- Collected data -
= = = = = = =
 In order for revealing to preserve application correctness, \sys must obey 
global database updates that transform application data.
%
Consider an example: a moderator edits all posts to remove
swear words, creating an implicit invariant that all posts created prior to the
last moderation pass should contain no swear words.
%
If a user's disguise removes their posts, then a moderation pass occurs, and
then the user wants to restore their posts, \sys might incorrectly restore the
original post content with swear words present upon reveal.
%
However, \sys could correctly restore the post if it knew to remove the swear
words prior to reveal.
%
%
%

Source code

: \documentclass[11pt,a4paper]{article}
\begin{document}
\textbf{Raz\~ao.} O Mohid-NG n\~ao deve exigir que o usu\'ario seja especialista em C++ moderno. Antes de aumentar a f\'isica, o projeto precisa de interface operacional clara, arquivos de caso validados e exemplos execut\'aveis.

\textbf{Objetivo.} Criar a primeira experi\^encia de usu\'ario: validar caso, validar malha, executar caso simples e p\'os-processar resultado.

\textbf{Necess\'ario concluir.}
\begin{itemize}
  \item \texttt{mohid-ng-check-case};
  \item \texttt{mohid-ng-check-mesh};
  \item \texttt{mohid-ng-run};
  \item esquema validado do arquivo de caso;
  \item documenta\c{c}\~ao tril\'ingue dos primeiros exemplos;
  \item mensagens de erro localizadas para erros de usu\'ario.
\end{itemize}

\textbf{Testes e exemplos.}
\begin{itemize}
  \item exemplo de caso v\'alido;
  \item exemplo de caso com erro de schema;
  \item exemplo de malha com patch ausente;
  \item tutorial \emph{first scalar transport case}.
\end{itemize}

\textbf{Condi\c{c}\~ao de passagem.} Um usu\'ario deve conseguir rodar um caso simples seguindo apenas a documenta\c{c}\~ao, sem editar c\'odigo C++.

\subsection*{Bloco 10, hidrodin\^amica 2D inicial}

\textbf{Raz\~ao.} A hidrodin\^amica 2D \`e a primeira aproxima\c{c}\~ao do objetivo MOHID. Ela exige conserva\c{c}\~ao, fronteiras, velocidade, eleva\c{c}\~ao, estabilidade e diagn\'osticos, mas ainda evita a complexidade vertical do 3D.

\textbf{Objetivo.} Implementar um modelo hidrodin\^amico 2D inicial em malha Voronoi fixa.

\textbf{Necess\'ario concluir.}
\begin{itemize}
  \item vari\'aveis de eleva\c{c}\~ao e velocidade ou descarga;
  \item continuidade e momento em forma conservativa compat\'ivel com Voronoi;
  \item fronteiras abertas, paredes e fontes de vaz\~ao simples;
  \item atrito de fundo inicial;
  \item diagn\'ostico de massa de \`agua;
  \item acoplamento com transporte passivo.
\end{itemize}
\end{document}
= = = = = = =
- What is expected -
The string "words" appears on how many lines of the records? State the number alone.

- Solution -
4